From the listing below, output only the lines starting at the line that has "description_main_first_letter_upper | 1 |" and ending at the line that has "description_main_name | 14 10 21 |", exactly as they appear, ends included.

--- START ---

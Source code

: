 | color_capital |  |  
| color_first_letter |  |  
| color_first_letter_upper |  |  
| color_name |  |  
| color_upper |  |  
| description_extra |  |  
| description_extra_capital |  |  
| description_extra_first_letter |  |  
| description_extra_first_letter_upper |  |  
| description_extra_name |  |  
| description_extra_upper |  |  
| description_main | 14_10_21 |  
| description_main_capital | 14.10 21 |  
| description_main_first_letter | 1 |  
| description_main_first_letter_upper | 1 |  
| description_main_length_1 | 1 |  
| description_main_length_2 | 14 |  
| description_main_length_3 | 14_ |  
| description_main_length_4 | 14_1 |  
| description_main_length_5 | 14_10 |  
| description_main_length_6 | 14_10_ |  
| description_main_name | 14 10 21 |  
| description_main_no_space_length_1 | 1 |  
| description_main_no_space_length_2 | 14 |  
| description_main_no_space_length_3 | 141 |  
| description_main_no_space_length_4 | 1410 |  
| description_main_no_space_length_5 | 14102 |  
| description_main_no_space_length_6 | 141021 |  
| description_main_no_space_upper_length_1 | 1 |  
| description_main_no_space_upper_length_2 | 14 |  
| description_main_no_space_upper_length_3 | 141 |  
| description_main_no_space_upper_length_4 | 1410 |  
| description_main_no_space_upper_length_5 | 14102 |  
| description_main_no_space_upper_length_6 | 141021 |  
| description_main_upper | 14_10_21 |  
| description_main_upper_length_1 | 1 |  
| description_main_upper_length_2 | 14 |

--- END ---

_TASK ANSWER:_
| description_main_first_letter_upper | 1 |  
| description_main_length_1 | 1 |  
| description_main_length_2 | 14 |  
| description_main_length_3 | 14_ |  
| description_main_length_4 | 14_1 |  
| description_main_length_5 | 14_10 |  
| description_main_length_6 | 14_10_ |  
| description_main_name | 14 10 21 |  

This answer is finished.